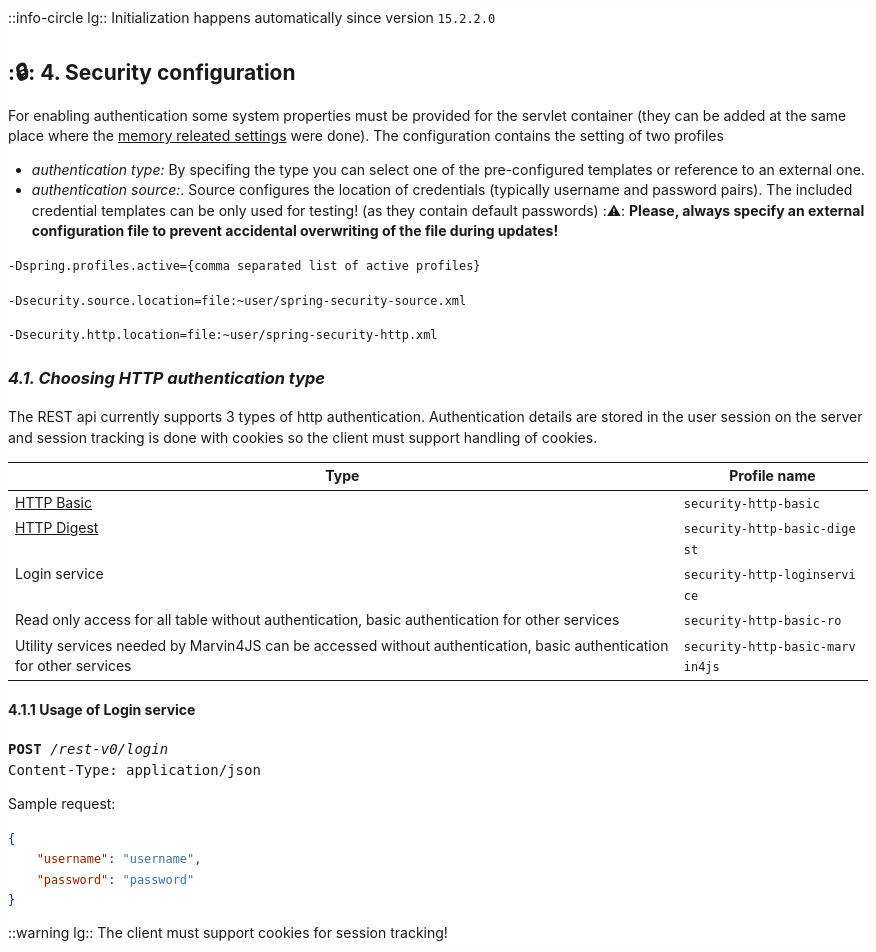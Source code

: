 ::info-circle lg:: Initialization happens automatically since version `15.2.2.0`

<a name="security"></a>
## ::lock:: 4. Security configuration

For enabling authentication some system properties must be provided for the servlet container (they can be added at the same place where the [memory releated settings](#deploy) were done).
The configuration contains the setting of two profiles

 * _authentication type:_ By specifing the type you can select one of the pre-configured templates or reference to an external one.
 * _authentication source:_. Source configures the location of credentials (typically username and password pairs). The included credential templates can be only used for testing! (as they contain default passwords)
   ::warning:: __Please, always specify an external configuration file to prevent accidental overwriting of the file during updates!__

`-Dspring.profiles.active={comma separated list of active profiles}`

`-Dsecurity.source.location=file:~user/spring-security-source.xml`

`-Dsecurity.http.location=file:~user/spring-security-http.xml`

### _4.1. Choosing HTTP authentication type_

The REST api currently supports 3 types of http authentication. Authentication details are stored in the user session on the server and session tracking is done with cookies so the client must support handling of cookies.

|Type                                                                                                                |Profile name                   |
|--------------------------------------------------------------------------------------------------------------------|-------------------------------|
|[HTTP Basic][basic]                                                                                                 |`security-http-basic`          |
|[HTTP Digest][digest]                                                                                               |`security-http-basic-digest`   |
|Login service                                                                                                       |`security-http-loginservice`   |
|Read only access for all table without authentication, basic authentication for other services                      |`security-http-basic-ro`       |
|Utility services needed by Marvin4JS can be accessed without authentication, basic authentication for other services|`security-http-basic-marvin4js`|

[basic]: https://en.wikipedia.org/wiki/Basic_access_authentication
[digest]: https://en.wikipedia.org/wiki/Digest_access_authentication

#### 4.1.1 Usage of Login service

<pre>
<b>POST</b> <i>/rest-v0/login</i>
Content-Type: application/json
</pre>

Sample request:

```json
{
    "username": "username",
    "password": "password"
}
```
::warning lg:: The client must support cookies for session tracking!


[dburl]: https://docs.chemaxon.com/display/jchembase/JChem+Base+FAQ#JChemBaseFAQ-dburl
[jchemprop]: https://docs.chemaxon.com/display/jchembase/JChem+Chemical+Database+Concepts#JChemChemicalDatabaseConcepts-JChemProperties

Activity
Could you restate all of the data above word for word and skip every picture?

Exercise answer
Source code

: ::info-circle lg:: Initialization happens automatically since version `15.2.2.0`

<a name="security"></a>
## ::lock:: 4. Security configuration

For enabling authentication some system properties must be provided for the servlet container (they can be added at the same place where the [memory releated settings](#deploy) were done).
The configuration contains the setting of two profiles

 * _authentication type:_ By specifing the type you can select one of the pre-configured templates or reference to an external one.
 * _authentication source:_. Source configures the location of credentials (typically username and password pairs). The included credential templates can be only used for testing! (as they contain default passwords)
   ::warning:: __Please, always specify an external configuration file to prevent accidental overwriting of the file during updates!__

`-Dspring.profiles.active={comma separated list of active profiles}`

`-Dsecurity.source.location=file:~user/spring-security-source.xml`

`-Dsecurity.http.location=file:~user/spring-security-http.xml`

### _4.1. Choosing HTTP authentication type_

The REST api currently supports 3 types of http authentication. Authentication details are stored in the user session on the server and session tracking is done with cookies so the client must support handling of cookies.

|Type                                                                                                                |Profile name                   |
|--------------------------------------------------------------------------------------------------------------------|-------------------------------|
|[HTTP Basic][basic]                                                                                                 |`security-http-basic`          |
|[HTTP Digest][digest]                                                                                               |`security-http-basic-digest`   |
|Login service                                                                                                       |`security-http-loginservice`   |
|Read only access for all table without authentication, basic authentication for other services                      |`security-http-basic-ro`       |
|Utility services needed by Marvin4JS can be accessed without authentication, basic authentication for other services|`security-http-basic-marvin4js`|

[basic]: https://en.wikipedia.org/wiki/Basic_access_authentication
[digest]: https://en.wikipedia.org/wiki/Digest_access_authentication

#### 4.1.1 Usage of Login service

<pre>
<b>POST</b> <i>/rest-v0/login</i>
Content-Type: application/json
</pre>

Sample request:

```json
{
    "username": "username",
    "password": "password"
}
```
::warning lg:: The client must support cookies for session tracking!


[dburl]: https://docs.chemaxon.com/display/jchembase/JChem+Base+FAQ#JChemBaseFAQ-dburl
[jchemprop]: https://docs.chemaxon.com/display/jchembase/JChem+Chemical+Database+Concepts#JChemChemicalDatabaseConcepts-JChemProperties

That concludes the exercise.